1. For the comparison of moments, do we need to compare deviations compared to the mean value as well?

I don't know if we need to compute deviations to the mean value for moments. I guess since they didn't mention anything, we can explain the difference only by the values of moments. We should probably ask that.

2. In the course, they define moments as raw moments rather than central moments (slide set 1). I updated the answer in my branch based on that

Yes, thanks, I also see they say that the 2nd moment is <k²> in the slides.

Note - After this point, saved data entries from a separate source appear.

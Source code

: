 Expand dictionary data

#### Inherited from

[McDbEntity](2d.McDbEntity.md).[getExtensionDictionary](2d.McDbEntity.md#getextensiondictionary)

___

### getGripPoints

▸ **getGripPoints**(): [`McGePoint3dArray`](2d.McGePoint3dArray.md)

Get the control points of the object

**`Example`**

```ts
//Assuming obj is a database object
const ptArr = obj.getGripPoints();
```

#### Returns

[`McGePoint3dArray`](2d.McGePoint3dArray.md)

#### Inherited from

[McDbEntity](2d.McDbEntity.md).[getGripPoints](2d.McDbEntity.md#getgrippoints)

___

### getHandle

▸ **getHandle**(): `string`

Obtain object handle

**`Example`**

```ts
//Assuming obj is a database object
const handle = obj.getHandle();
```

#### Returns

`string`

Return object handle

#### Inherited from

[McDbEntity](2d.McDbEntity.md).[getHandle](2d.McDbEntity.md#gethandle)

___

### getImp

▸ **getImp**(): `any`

But there is still a question of how we explain the difference in moments between citation and feature graphs when looking at their distributions? Correct me if I am wrong:

• Random Graph ==> Poisson degree distribution ==> γ > 3 ==> 1st and 2nd moments are finite
  • Scale Free Graph ==> Power-law degree distribution ==> 2 < γ < 3 ==> 1st moment is finite, 2nd moment diverges

So, for example if we take citation graph, from the degree distribution we see it has power law, therefore it is probably scale free graph, so we expect only the first moment to be finite, but all higher ones to diverge? But the result we get is:

1st moment of citation graph: 2.8728606356968216
2nd moment of citation graph: 23.765281173594133

So it seems the 2nd moment is fine.

On the other hand, if we take a feature graph, it has a degree distribution which looks like Poisson distribution (with small λ), therefore it is probably a random graph, so we expect the 1st and 2nd moments to be finite? But the result we get is:

1st moment of feature graph: 334.4034229828851
2nd moment of feature graph: 167201.19804400977
5th moment of feature graph: 61316925573216.65

So it seems that the higher moments grow very rapidly.

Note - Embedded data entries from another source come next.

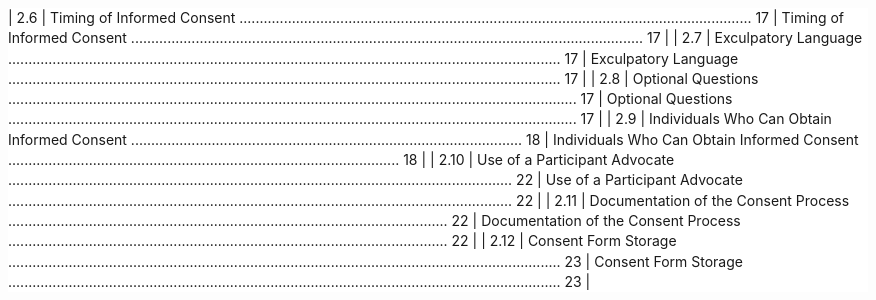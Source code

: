| 2.6                                                                                                                                                                                                                                                                        | Timing of Informed Consent ............................................................................................................................... 17                                                                                                              | Timing of Informed Consent ............................................................................................................................... 17                                                                                                              |
| 2.7                                                                                                                                                                                                                                                                        | Exculpatory Language ......................................................................................................................................... 17                                                                                                          | Exculpatory Language ......................................................................................................................................... 17                                                                                                          |
| 2.8                                                                                                                                                                                                                                                                        | Optional Questions ............................................................................................................................................. 17                                                                                                        | Optional Questions ............................................................................................................................................. 17                                                                                                        |
| 2.9                                                                                                                                                                                                                                                                        | Individuals Who Can Obtain Informed Consent ................................................................................................. 18                                                                                                                           | Individuals Who Can Obtain Informed Consent ................................................................................................. 18                                                                                                                           |
| 2.10                                                                                                                                                                                                                                                                       | Use of a Participant Advocate  ............................................................................................................................. 22                                                                                                            | Use of a Participant Advocate  ............................................................................................................................. 22                                                                                                            |
| 2.11                                                                                                                                                                                                                                                                       | Documentation of the Consent Process ............................................................................................................. 22                                                                                                                      | Documentation of the Consent Process ............................................................................................................. 22                                                                                                                      |
| 2.12                                                                                                                                                                                                                                                                       | Consent Form Storage  ......................................................................................................................................... 23                                                                                                         | Consent Form Storage  ......................................................................................................................................... 23                                                                                                         |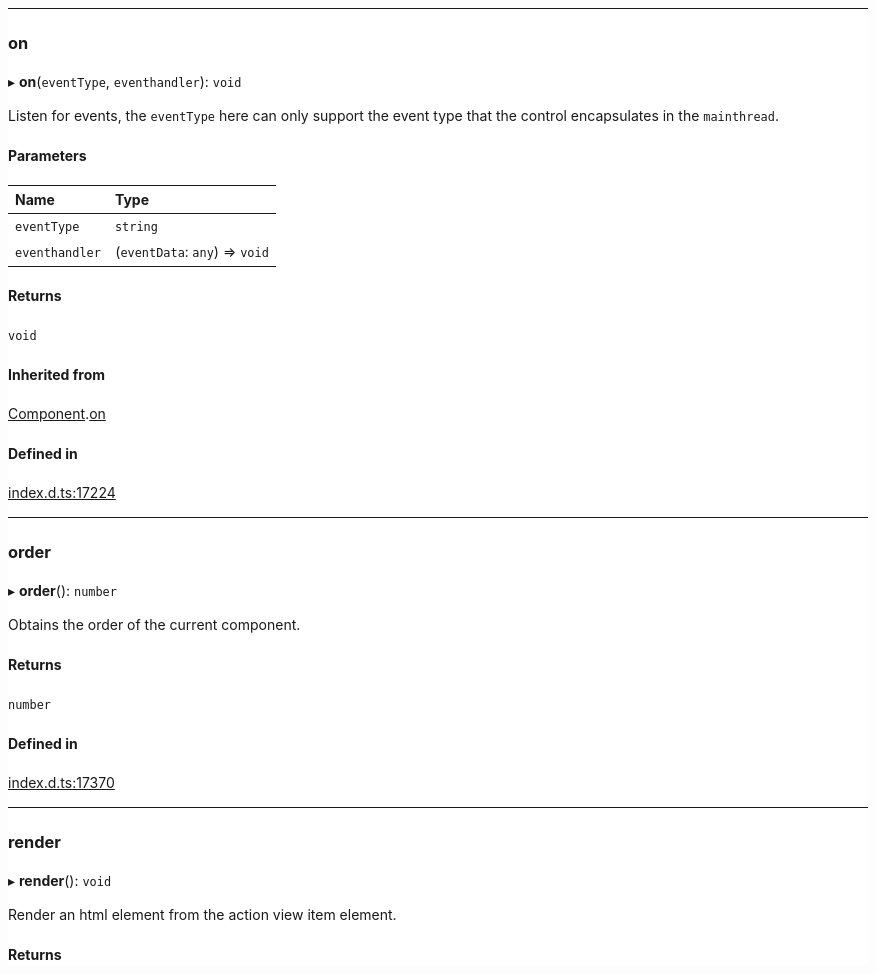 ___

### on

▸ **on**(`eventType`, `eventhandler`): `void`

Listen for events, the `eventType` here can only support the event type that the control encapsulates in the `mainthread`.

#### Parameters

| Name | Type |
| :------ | :------ |
| `eventType` | `string` |
| `eventhandler` | (`eventData`: `any`) => `void` |

#### Returns

`void`

#### Inherited from

[Component](codearts_plugin_.ui.Component.md).[on](codearts_plugin_.ui.Component.md#on)

#### Defined in

[index.d.ts:17224](https://github.com/huaweicloud/cloudide-plugin-api/blob/03b481c/index.d.ts#L17224)

___

### order

▸ **order**(): `number`

Obtains the order of the current component.

#### Returns

`number`

#### Defined in

[index.d.ts:17370](https://github.com/huaweicloud/cloudide-plugin-api/blob/03b481c/index.d.ts#L17370)

___

### render

▸ **render**(): `void`

Render an html element from the action view item element.

#### Returns
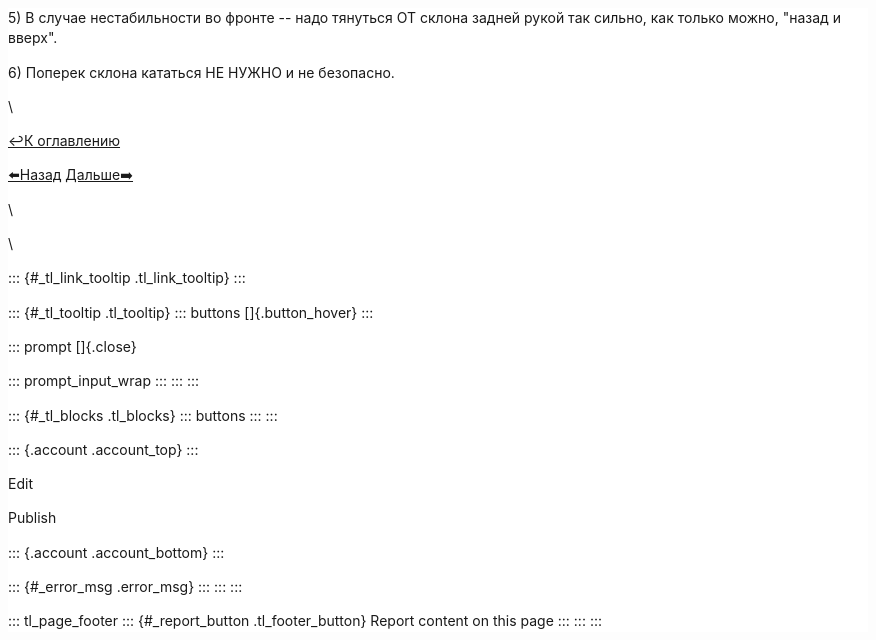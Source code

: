 5\) В случае нестабильности во фронте -- надо тянуться ОТ склона задней
рукой так сильно, как только можно, \"назад и вверх\".

6\) Поперек склона кататься НЕ НУЖНО и не безопасно.

\

[↩️К оглавлению](/two-turns-hist-03-21)

[⬅️Назад](/theormin-04-16) [Дальше➡️](/first-back-05-04)

\

<figure>

</figure>

\

::: {#_tl_link_tooltip .tl_link_tooltip}
:::

::: {#_tl_tooltip .tl_tooltip}
::: buttons
[]{.button_hover}
:::

::: prompt
[]{.close}

::: prompt_input_wrap
:::
:::
:::

::: {#_tl_blocks .tl_blocks}
::: buttons
:::
:::

::: {.account .account_top}
:::

Edit

Publish

::: {.account .account_bottom}
:::

::: {#_error_msg .error_msg}
:::
:::
:::

::: tl_page_footer
::: {#_report_button .tl_footer_button}
Report content on this page
:::
:::
:::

Can you see what could be wrong? We can discuss tomorrow.

3. For the top20 hubs, do they want us to delete the nodes or just remove the edges? If we only remove the edges, there are holes in the plot so the visualization makes more sense. I didn't act on it in the branch but have code in a local notebook

I agree. I guess it is fine to remove nodes since the hubs are defined as nodes, but for visualization, we just remove the edges and leave the nodes (hubs). I tried it now in my brach, but there is no much visual change though (unless we put 120 instead of 20 :) ).

4. do we need to sum the power from 1 to 10 to get the number of path of length 10. i think you need to sum for path of length of at most 10

I think so as well, so sth like this?

# gives the matrix of walks of len 10
path_matrix_citation = np.linalg.matrix_power(A_citation, 10)

# [this] gives the sum from 1 to 10
path_matrix_citation =np.sum([np.linalg.matrix_power(A_citation, i) for i in range(11)], axis=0)

5. feature path matrix actually overflows. Any ideas about how we should handle it?

That is a really good question, the max N it can handle is 1 and the pruned one seems to have similarities for it. I guess it is because our feature matrix is not sparse, the min element is not 0. So even if we could plot it until 10th degree, it will all be black (?). I mean if we see the adjacencu matrices of feature and citation graph in hubs removal part, the feature graph has significantly more non-zero values than the citation graph. I don't know. Maybe we should ask TAs...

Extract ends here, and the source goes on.